Re: open translations database



Hello,

Well, I am sorry to say that my reply is going to be short: Evolution crashes like a nightmare all of a sudden. After editing 4 replies and getting crashes at the end, one gets the idea and makes his replies shorter.

> Dear Stephen & All

It's Stefan! ;-)


> My name is Aoife Dunne and I am the project manager responsible 
> for the GNOME Localisation at Sun.  

This is very nice. Now let me race through your topics before fate strikes again (it must have something to do with today, I broke everything already today).

> Terming Tool 
> ------------

Does it produce relevant terms? I mean, we're not waiting for a database containing words such as "electron" and "hairdryer". How many relevant terms are there anyway, and do we need a program to retrieve them? I'm mainly thinking of terms such as "scrollbar" and "listbox".

These terms may vary between different GUIs.

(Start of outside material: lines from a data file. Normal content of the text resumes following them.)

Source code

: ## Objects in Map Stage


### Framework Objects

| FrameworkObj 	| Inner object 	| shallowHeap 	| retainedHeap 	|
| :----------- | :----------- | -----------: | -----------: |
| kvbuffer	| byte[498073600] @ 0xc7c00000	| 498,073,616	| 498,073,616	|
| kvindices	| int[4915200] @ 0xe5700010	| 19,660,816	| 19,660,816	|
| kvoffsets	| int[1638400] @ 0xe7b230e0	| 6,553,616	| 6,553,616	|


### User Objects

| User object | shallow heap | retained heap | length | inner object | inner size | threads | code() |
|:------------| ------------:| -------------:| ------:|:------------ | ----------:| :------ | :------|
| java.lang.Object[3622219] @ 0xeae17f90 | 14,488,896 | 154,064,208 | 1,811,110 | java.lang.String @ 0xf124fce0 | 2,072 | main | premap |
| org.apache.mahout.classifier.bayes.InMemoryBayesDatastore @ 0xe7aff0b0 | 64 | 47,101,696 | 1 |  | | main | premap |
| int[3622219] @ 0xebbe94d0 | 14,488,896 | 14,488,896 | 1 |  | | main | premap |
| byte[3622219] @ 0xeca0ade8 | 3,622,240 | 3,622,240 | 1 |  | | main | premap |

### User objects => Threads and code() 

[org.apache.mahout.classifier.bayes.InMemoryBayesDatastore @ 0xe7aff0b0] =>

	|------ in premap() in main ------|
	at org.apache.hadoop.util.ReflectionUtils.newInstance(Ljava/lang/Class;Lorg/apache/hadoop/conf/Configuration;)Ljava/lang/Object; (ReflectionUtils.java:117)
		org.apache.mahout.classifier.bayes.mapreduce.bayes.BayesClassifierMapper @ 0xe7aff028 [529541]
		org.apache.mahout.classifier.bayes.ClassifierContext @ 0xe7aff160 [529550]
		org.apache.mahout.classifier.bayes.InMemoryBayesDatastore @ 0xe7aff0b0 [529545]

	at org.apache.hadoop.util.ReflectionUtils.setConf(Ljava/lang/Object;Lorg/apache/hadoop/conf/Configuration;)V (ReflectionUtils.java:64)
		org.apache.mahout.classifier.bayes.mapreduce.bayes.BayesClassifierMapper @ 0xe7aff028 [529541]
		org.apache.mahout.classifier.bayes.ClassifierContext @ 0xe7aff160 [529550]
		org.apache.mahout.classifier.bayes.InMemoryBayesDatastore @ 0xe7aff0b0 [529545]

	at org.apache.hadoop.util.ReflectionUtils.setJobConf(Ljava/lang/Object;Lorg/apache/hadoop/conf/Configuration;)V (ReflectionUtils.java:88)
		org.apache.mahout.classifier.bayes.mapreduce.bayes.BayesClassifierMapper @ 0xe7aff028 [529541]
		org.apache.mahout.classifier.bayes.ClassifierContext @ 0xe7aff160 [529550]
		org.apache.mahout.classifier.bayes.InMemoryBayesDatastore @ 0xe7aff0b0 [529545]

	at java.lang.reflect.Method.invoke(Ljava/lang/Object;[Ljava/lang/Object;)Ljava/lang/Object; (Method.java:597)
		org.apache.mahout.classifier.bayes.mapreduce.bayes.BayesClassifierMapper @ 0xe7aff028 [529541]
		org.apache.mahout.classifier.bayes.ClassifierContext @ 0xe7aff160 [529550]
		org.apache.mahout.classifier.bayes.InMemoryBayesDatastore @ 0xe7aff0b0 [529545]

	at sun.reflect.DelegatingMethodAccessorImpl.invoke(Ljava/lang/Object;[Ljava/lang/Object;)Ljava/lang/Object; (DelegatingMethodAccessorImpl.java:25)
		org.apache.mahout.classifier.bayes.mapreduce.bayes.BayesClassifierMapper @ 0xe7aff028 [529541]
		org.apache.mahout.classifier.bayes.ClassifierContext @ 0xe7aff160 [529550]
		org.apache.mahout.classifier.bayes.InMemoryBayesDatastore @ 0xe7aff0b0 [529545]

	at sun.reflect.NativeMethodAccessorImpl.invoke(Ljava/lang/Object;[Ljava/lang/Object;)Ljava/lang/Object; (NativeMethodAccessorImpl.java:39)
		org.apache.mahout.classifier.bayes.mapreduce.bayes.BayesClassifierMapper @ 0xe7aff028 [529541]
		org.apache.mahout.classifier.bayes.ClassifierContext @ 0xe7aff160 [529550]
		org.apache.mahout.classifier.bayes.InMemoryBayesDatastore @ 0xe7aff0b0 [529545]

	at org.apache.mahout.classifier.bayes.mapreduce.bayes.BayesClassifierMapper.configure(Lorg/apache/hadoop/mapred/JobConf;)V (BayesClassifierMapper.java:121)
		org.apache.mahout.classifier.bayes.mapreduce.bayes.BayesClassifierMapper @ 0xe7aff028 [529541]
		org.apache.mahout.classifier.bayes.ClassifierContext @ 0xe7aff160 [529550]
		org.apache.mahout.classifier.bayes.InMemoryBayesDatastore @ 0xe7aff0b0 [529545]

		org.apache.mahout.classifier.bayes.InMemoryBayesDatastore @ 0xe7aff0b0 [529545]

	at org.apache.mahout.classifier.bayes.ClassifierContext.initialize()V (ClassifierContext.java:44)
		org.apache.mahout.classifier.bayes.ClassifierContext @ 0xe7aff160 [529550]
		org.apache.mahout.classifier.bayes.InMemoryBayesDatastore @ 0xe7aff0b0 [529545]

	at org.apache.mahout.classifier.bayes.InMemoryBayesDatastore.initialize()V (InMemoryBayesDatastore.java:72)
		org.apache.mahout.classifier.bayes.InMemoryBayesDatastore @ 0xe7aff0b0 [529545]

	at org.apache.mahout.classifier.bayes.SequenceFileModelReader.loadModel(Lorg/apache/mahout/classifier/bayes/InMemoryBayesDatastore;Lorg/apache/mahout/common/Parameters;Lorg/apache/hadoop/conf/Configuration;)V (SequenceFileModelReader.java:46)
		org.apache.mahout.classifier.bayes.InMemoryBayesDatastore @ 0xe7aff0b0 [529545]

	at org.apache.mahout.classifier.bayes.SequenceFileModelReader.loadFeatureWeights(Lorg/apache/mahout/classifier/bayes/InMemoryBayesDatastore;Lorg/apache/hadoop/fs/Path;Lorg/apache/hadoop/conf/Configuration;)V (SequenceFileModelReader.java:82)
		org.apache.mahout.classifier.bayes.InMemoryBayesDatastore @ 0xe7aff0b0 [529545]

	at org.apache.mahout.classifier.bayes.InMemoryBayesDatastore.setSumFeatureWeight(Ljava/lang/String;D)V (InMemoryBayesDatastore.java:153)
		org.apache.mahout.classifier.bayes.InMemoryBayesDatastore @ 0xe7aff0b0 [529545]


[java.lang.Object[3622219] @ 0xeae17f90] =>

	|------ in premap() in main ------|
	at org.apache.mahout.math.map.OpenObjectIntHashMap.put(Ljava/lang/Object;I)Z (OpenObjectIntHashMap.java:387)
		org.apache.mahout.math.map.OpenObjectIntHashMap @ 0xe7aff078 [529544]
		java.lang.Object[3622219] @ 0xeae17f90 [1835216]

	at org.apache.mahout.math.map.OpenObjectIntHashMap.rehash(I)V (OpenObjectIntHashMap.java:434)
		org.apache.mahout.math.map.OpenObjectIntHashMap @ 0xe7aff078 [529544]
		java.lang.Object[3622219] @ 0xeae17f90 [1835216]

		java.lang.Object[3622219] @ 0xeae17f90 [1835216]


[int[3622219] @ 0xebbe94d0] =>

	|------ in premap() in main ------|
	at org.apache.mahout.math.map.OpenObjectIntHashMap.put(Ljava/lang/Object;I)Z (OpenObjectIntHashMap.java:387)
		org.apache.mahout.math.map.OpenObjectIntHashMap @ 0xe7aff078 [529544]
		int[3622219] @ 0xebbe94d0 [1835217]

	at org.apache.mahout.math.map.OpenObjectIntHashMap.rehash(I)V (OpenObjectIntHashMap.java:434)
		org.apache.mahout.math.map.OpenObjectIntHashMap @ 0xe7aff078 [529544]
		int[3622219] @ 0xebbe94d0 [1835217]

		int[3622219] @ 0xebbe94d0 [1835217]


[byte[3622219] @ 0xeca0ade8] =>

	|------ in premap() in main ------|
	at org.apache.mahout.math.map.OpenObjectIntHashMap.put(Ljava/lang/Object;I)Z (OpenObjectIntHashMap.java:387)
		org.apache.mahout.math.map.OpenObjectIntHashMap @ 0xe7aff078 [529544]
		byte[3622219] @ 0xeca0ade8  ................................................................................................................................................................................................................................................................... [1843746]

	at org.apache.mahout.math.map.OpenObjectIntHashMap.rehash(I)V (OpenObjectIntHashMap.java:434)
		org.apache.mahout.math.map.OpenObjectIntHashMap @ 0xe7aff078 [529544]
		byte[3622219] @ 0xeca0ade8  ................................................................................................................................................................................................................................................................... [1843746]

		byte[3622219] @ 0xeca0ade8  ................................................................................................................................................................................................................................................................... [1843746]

For instance, the Amiga had - I believe they were called - a "dropdownbox", but not a "dropdownlistbox". Collecting these terms and agreeing upon them might be a little bit harder than this. I'm not sure. Anyone?

Even if we had relevant terms, people would have to look at these terms. This is where the TM comes in mind, see below.

> Translation Memory 
> ------------------

The TM is the idea I had in mind, but then come true. It would just be great to have this running on e.g. linuxi18n.org.

You wonder about licensing terms. Maybe the community wouldn't even need an open source license, if they can just use it online.

But there's a whole other thing. The TM is not feature complete, and it probably never will be if it doesn't allow for community contributions. You might call me mad on this one, but you'll have to admit that a lot of "Business Scheme" features in my proposal aren't in the tool that you describe. Most other ideas that came in reply to my mail, aren't there as well. There are language-specific needs for features as well.

Anyway, what I'm trying to say, this would be a heck of an open source project, with aid from developers of all languages, each knowing what is important for their language, and everyone working on their (good) ideas.

BTW, the Terming Tool gets really useful if you can couple it to the sentences that the TM has to work out, so that translators get the translations for the terms right away and only have to construct the sentences.

> Style Guides 
> ------------

Sounds swell. Do you think we can use these guides in such terms that the GNOME Documentation Project would be likely to adopt them? If these guides get their place at developer.gnome.org, they would get wide attention.

> * possible act a the host for the translation memory database, 
> populating newly translated products.

If this is going to work out, I think linuxi18n.org is a good starting point. We should contact them if this gets serious.

> * provide linguistic quality assurance feedback and implement 
> linguistic changes if necessary checking for grammar, spelling, 
> inconsistencies etc.

"Linguistic quality assurance feedback" is a good word for Scrabble :-)

However, I don't exactly get what you mean here: that Sun would hire translators to check for grammar? Or is this also a software solution?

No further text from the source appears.